Over the past decade, Aronofsky has continued to push artistic boundaries with controversial films like Noah, mother! and The Whale, often delving into biblical themes and environmental allegories. Distinguished for their bold narratives, striking visuals, and profound exploration of the human condition, he’s cemented his status as one of the most exciting moviemakers of the modern era.

In a 2011 interview with Five Books, Aronofsky shared five of his all-time favorite books that explore the art of film. From Sidney Lumet’s mesmerizing memoir to François Truffaut’s collected conversations with Alfred Hitchcock, check out his recommendations below, and dive into more reading lists from luminary directors here.

Darren Aronofsky’s Reading List

Making Movies by Sidney Lumet (also rec’d by David Copperfield)

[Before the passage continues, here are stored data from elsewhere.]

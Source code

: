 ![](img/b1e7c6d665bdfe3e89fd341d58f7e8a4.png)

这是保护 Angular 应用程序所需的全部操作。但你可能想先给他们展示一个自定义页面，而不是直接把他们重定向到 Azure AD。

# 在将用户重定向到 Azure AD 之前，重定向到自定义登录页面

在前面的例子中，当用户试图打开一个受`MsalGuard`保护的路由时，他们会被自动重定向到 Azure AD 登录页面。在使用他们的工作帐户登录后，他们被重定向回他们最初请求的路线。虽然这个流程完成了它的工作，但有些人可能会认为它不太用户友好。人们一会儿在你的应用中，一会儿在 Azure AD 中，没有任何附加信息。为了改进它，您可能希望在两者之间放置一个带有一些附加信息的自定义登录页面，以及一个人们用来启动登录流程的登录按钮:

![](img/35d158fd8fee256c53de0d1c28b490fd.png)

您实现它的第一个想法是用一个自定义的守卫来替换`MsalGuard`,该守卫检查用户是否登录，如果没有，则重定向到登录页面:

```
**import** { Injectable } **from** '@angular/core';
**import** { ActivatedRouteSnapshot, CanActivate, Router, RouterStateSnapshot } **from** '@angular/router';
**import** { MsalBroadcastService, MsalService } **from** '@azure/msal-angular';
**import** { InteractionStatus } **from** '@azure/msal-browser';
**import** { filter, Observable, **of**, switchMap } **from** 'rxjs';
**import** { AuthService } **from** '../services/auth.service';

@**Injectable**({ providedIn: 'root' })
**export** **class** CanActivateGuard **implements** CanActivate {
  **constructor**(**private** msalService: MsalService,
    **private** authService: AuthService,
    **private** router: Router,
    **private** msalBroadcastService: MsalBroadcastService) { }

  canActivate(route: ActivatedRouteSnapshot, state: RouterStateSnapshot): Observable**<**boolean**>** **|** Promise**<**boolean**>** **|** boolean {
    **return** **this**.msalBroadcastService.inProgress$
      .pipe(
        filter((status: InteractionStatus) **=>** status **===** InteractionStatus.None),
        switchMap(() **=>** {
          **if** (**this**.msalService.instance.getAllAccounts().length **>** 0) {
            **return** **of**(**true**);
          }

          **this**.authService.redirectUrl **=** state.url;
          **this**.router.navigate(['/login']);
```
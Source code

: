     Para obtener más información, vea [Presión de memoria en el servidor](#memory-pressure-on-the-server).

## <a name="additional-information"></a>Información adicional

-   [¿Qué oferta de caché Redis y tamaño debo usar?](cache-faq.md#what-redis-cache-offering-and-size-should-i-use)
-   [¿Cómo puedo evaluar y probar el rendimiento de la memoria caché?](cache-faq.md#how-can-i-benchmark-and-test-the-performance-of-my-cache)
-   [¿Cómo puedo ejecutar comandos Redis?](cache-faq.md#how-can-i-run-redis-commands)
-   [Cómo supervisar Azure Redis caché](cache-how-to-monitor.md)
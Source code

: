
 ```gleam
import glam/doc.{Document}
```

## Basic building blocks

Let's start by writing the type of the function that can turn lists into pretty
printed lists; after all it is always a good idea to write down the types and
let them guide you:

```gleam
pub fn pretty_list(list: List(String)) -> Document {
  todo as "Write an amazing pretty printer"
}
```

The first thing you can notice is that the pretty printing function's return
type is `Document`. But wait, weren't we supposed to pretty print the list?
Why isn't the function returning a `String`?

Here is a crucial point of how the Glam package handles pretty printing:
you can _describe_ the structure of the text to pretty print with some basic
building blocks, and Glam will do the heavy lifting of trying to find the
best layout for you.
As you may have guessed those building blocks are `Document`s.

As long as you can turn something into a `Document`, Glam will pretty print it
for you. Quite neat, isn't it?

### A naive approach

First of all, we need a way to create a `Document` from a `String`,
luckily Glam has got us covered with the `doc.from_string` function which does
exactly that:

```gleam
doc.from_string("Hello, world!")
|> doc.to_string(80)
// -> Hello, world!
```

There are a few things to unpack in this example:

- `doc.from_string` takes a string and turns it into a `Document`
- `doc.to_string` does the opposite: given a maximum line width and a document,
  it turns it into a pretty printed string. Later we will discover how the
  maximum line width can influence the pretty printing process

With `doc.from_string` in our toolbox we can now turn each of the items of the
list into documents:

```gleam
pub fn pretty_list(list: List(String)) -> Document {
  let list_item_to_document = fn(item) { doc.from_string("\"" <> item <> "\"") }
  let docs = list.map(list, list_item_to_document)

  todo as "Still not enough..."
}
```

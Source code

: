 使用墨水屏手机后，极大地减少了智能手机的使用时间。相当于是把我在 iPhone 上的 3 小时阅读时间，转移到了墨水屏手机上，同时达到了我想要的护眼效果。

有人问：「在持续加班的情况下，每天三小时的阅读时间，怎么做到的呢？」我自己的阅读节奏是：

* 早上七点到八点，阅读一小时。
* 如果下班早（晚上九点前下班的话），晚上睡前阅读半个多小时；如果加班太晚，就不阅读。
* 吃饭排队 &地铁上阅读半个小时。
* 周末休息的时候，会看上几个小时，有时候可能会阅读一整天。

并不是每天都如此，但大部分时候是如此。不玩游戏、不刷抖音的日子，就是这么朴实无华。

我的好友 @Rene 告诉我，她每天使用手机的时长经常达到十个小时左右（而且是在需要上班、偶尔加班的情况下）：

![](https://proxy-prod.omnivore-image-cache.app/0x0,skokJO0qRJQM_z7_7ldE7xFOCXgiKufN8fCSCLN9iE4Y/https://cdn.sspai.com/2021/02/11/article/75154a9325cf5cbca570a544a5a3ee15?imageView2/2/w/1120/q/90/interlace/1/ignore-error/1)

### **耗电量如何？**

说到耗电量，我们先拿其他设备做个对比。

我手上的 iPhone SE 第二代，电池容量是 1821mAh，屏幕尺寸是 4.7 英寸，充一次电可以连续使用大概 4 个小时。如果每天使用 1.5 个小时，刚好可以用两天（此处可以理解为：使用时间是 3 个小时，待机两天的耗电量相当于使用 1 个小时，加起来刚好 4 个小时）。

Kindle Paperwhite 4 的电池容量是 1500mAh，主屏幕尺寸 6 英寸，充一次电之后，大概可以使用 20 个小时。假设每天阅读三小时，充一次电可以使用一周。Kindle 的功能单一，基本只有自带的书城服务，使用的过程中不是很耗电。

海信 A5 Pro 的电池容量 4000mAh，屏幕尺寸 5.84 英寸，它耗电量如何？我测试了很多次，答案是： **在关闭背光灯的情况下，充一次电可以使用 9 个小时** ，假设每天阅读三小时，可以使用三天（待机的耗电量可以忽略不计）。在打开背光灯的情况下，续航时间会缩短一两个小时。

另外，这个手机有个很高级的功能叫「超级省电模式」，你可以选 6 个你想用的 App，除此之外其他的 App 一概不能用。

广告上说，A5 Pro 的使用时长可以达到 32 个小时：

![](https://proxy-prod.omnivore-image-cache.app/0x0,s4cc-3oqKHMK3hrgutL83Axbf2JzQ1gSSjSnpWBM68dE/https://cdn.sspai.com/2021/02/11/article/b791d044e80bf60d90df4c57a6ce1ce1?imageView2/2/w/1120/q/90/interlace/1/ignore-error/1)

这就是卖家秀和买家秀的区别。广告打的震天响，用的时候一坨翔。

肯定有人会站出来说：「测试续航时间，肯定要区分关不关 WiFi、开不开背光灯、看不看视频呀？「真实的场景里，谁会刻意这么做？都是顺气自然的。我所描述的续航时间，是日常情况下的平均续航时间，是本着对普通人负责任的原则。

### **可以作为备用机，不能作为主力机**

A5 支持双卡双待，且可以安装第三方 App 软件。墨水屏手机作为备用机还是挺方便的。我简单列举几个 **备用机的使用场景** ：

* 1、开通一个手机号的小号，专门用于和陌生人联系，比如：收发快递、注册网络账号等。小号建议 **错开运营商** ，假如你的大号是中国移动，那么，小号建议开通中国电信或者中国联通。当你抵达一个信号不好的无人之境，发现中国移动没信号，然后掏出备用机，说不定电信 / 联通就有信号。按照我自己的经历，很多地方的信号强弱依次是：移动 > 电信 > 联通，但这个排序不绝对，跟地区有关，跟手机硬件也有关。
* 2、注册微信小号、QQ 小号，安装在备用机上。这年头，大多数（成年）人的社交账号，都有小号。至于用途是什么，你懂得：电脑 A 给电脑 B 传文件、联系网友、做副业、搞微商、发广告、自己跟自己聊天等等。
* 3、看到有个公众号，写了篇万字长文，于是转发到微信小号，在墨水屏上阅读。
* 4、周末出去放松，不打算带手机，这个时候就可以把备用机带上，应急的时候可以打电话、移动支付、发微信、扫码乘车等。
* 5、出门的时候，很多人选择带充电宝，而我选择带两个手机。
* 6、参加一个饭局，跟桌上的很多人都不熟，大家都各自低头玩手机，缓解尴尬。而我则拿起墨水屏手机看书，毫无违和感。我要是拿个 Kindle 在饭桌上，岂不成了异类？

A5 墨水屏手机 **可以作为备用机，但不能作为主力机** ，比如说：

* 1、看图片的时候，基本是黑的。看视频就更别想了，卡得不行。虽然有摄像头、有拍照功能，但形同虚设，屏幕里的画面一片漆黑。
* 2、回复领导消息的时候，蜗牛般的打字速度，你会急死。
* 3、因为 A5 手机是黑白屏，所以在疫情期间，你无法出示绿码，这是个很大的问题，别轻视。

“I remember just devouring it over a weekend, eating up those stories about Dog Day Afternoon and 12 Angry Men. It’s an incredibly clear, honest, and precise discussion of the films Lumet made over the course of his career. There are many pearls of wisdom about directing and filmmaking in the book.” -DA

The Writer’s Journey by Christopher Vogler

“It’s the Bible for screenwriters. I think it’s the best book on how to write a screenplay ever written. It helped me get through so many roadblocks as a writer.” -DA

Easy Riders, Raging Bulls by Peter Biskind (also rec’d by Margot Robbie & Michael. J. Fox

“This is an incredibly delicious read—just a great, great account of that era from Easy Rider (’69) through the mid-’70s.  It’s the story of all those great filmmakers—my icons—Scorsese, Coppola, Friedkin, and Bogdanovich.  They changed the way movies were made in America.  It recounts their adventures in making movies.” -DA

The Ragman’s Son by Kirk Douglas

“It’s basically Kirk Douglas’s story of coming from nothing—he was a ragman’s son—and achieving the American dream through the Hollywood movie system… He is someone who made great movies, didn’t forget where he came from, was proud of where he came from, and represented where he came from his entire life.” -DA

Hitchcock by François Truffaut

“It’s an amazing guide to Hitchcock’s thought process. Truffaut, being a fantastic filmmaker himself, was able to ask really profound, informed questions that really got to the heart of filmmaking. Truffaut got Hitchcock to reveal a lot of the different techniques that he used to put together his monumental body of work.” -DA

(via Five Books; photo by Mike Rosenthal)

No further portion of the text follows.